Department of Nursing, Inje University Busan Paik Hospital, Busan, Korea.
Department of Nursing, Haeundae Bumin Hospital, Busan, Korea.
Graduate School of Public Health, Inje University, Busan, Korea.
Department of Pediatrics, Busan Paik Hospital, Inje University College of Medicine, Busan, Korea. iamgawon@hammail.net
Abstract

PURPOSE: This study was conducted to assess the effects of lights-out at nighttime on body weight, physiological variables, and behavioral status in premature infants and to provide basic data for applying lights-out at night time in premature infants. METHODS: Premature infants of over 32 weeks' corrected age were included in this study (January 2015-June 2015), and were allocated to two groups according to the lights-out at night for 5 hours: study group and control group. Lights-out was applied to the study group from midnight for five hours in a quiet environment. RESULTS: Fifty-two infants were included in the study: 26 in the study group and 26 in the control group. Growth rates of body weight, height, and head circumference were higher in the study group compared to the control group, but there were no statistical differences. In the physiological variables, heart rate decreased by 6.9 beats per minute in the study group, but it increased by 2.7 beats per minute in the control group (P<0.0001) during applied 5 hours at night.

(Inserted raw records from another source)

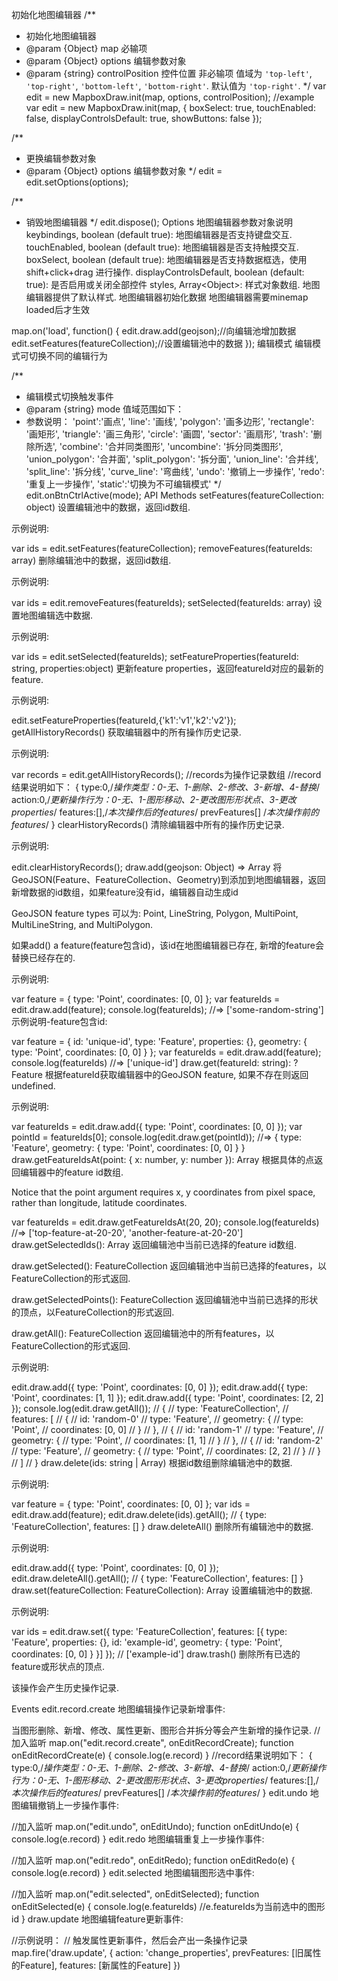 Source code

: 初始化地图编辑器
/**
 * 初始化地图编辑器
 * @param {Object} map 必输项
 * @param {Object} options 编辑参数对象
 * @param {string} controlPosition 控件位置 非必输项 值域为 `'top-left'`, `'top-right'`, `'bottom-left'`,  `'bottom-right'`. 默认值为 `'top-right'`.
 */
var edit = new MapboxDraw.init(map, options, controlPosition);
//example
var edit = new MapboxDraw.init(map, {
            boxSelect: true,
            touchEnabled: false,
            displayControlsDefault: true,
            showButtons: false
        });

/**
 * 更换编辑参数对象
 * @param {Object} options 编辑参数对象
 */
edit = edit.setOptions(options);

/**
 * 销毁地图编辑器
 */
edit.dispose();
Options 地图编辑器参数对象说明
keybindings, boolean (default true): 地图编辑器是否支持键盘交互.
touchEnabled, boolean (default true): 地图编辑器是否支持触摸交互.
boxSelect, boolean (default true): 地图编辑器是否支持数据框选，使用 shift+click+drag 进行操作.
displayControlsDefault, boolean (default: true): 是否启用或关闭全部控件
styles, Array\<Object>: 样式对象数组. 地图编辑器提供了默认样式.
地图编辑器初始化数据
地图编辑器需要minemap loaded后才生效

map.on('load', function() {
  edit.draw.add(geojson);//向编辑池增加数据
  edit.setFeatures(featureCollection);//设置编辑池中的数据
});
编辑模式
编辑模式可切换不同的编辑行为

/**
 * 编辑模式切换触发事件
 * @param {string} mode 值域范围如下：
 * 参数说明：  'point':'画点',
               'line': '画线',
               'polygon': '画多边形',
               'rectangle': '画矩形',
               'triangle': '画三角形',
               'circle': '画圆',
               'sector': '画扇形',
               'trash': '删除所选',
               'combine': '合并同类图形',
               'uncombine': '拆分同类图形',
               'union_polygon': '合并面',
               'split_polygon': '拆分面',
               'union_line': '合并线',
               'split_line': '拆分线',
               'curve_line': '弯曲线',
               'undo': '撤销上一步操作',
               'redo': '重复上一步操作',
               'static':'切换为不可编辑模式'
 */
edit.onBtnCtrlActive(mode);
API Methods
setFeatures(featureCollection: object)
设置编辑池中的数据，返回id数组.

示例说明:

var ids = edit.setFeatures(featureCollection);
removeFeatures(featureIds: array)
删除编辑池中的数据，返回id数组.

示例说明:

var ids = edit.removeFeatures(featureIds);
setSelected(featureIds: array)
设置地图编辑选中数据.

示例说明:

var ids = edit.setSelected(featureIds);
setFeatureProperties(featureId: string, properties:object)
更新feature properties，返回featureId对应的最新的feature.

示例说明:

edit.setFeatureProperties(featureId,{'k1':'v1','k2':'v2'});
getAllHistoryRecords()
获取编辑器中的所有操作历史记录.

示例说明:

var records = edit.getAllHistoryRecords();
//records为操作记录数组
//record结果说明如下：
{
  type:0,/*操作类型：0-无、1-删除、2-修改、3-新增、4-替换*/
  action:0,/*更新操作行为：0-无、1-图形移动、2-更改图形形状点、3-更改properties*/
  features:[],/*本次操作后的features*/
  prevFeatures[] /*本次操作前的features*/
}
clearHistoryRecords()
清除编辑器中所有的操作历史记录.

示例说明:

edit.clearHistoryRecords();
draw.add(geojson: Object) => Array<string>
将GeoJSON(Feature、FeatureCollection、Geometry)到添加到地图编辑器，返回新增数据的id数组，如果feature没有id，编辑器自动生成id

GeoJSON feature types 可以为: Point, LineString, Polygon, MultiPoint, MultiLineString, and MultiPolygon.

如果add() a feature(feature包含id)，该id在地图编辑器已存在, 新增的feature会替换已经存在的.

示例说明:

var feature = { type: 'Point', coordinates: [0, 0] };
var featureIds = edit.draw.add(feature);
console.log(featureIds);
//=> ['some-random-string']
示例说明-feature包含id:

var feature = {
  id: 'unique-id',
  type: 'Feature',
  properties: {},
  geometry: { type: 'Point', coordinates: [0, 0] }
};
var featureIds = edit.draw.add(feature);
console.log(featureIds)
//=> ['unique-id']
draw.get(featureId: string): ?Feature
根据featureId获取编辑器中的GeoJSON feature, 如果不存在则返回undefined.

示例说明:

var featureIds = edit.draw.add({ type: 'Point', coordinates: [0, 0] });
var pointId = featureIds[0];
console.log(edit.draw.get(pointId));
//=> { type: 'Feature', geometry: { type: 'Point', coordinates: [0, 0] } }
draw.getFeatureIdsAt(point: { x: number, y: number }): Array<string>
根据具体的点返回编辑器中的feature id数组.

Notice that the point argument requires x, y coordinates from pixel space, rather than longitude, latitude coordinates.

var featureIds = edit.draw.getFeatureIdsAt(20, 20);
console.log(featureIds)
//=> ['top-feature-at-20-20', 'another-feature-at-20-20']
draw.getSelectedIds(): Array<string>
返回编辑池中当前已选择的feature id数组.

draw.getSelected(): FeatureCollection
返回编辑池中当前已选择的features，以FeatureCollection的形式返回.

draw.getSelectedPoints(): FeatureCollection
返回编辑池中当前已选择的形状的顶点，以FeatureCollection的形式返回.

draw.getAll(): FeatureCollection
返回编辑池中的所有features，以FeatureCollection的形式返回.

示例说明:

edit.draw.add({ type: 'Point', coordinates: [0, 0] });
edit.draw.add({ type: 'Point', coordinates: [1, 1] });
edit.draw.add({ type: 'Point', coordinates: [2, 2] });
console.log(edit.draw.getAll());
// {
//   type: 'FeatureCollection',
//   features: [
//     {
//       id: 'random-0'
//       type: 'Feature',
//       geometry: {
//         type: 'Point',
//         coordinates: [0, 0]
//       }
//     },
//     {
//       id: 'random-1'
//       type: 'Feature',
//       geometry: {
//         type: 'Point',
//         coordinates: [1, 1]
//       }
//     },
//     {
//       id: 'random-2'
//       type: 'Feature',
//       geometry: {
//         type: 'Point',
//         coordinates: [2, 2]
//       }
//     }
//   ]
// }
draw.delete(ids: string | Array<string>)
根据id数组删除编辑池中的数据.

示例说明:

var feature = { type: 'Point', coordinates: [0, 0] };
var ids = edit.draw.add(feature);
edit.draw.delete(ids).getAll();
// { type: 'FeatureCollection', features: [] }
draw.deleteAll()
删除所有编辑池中的数据.

示例说明:

edit.draw.add({ type: 'Point', coordinates: [0, 0] });
edit.draw.deleteAll().getAll();
// { type: 'FeatureCollection', features: [] }
draw.set(featureCollection: FeatureCollection): Array<string>
设置编辑池中的数据.

示例说明:

var ids = edit.draw.set({
  type: 'FeatureCollection',
  features: [{
    type: 'Feature',
    properties: {},
    id: 'example-id',
    geometry: { type: 'Point', coordinates: [0, 0] }
  }]
});
// ['example-id']
draw.trash()
删除所有已选的feature或形状点的顶点.

该操作会产生历史操作记录.

Events
edit.record.create
地图编辑操作记录新增事件:

当图形删除、新增、修改、属性更新、图形合并拆分等会产生新增的操作记录.
//加入监听
map.on("edit.record.create", onEditRecordCreate);
function onEditRecordCreate(e) {
    console.log(e.record)
}
//record结果说明如下：
{
  type:0,/*操作类型：0-无、1-删除、2-修改、3-新增、4-替换*/
  action:0,/*更新操作行为：0-无、1-图形移动、2-更改图形形状点、3-更改properties*/
  features:[],/*本次操作后的features*/
  prevFeatures[] /*本次操作前的features*/
}
edit.undo
地图编辑撤销上一步操作事件:

//加入监听
map.on("edit.undo", onEditUndo);
function onEditUndo(e) {
    console.log(e.record)
}
edit.redo
地图编辑重复上一步操作事件:

//加入监听
map.on("edit.redo", onEditRedo);
function onEditRedo(e) {
    console.log(e.record) 
}
edit.selected
地图编辑图形选中事件:

//加入监听
map.on("edit.selected", onEditSelected);
function onEditSelected(e) {
    console.log(e.featureIds) //e.featureIds为当前选中的图形id
}
draw.update
地图编辑feature更新事件:

//示例说明：
// 触发属性更新事件，然后会产出一条操作记录
map.fire('draw.update', {
                action: 'change_properties',
                prevFeatures: [旧属性的Feature],
                features: [新属性的Feature]
            })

Anderson Behavioral State Score decreased in the study group compared to the control group (P=0.042). CONCLUSION: Lights-out at night decreased the heart rate and made the behavioral status more stable. To understand the effects of lights-out on long-term growth and development of premature infants at the highest risk of delayed growth and development, further studies with a larger number of premature infants are needed.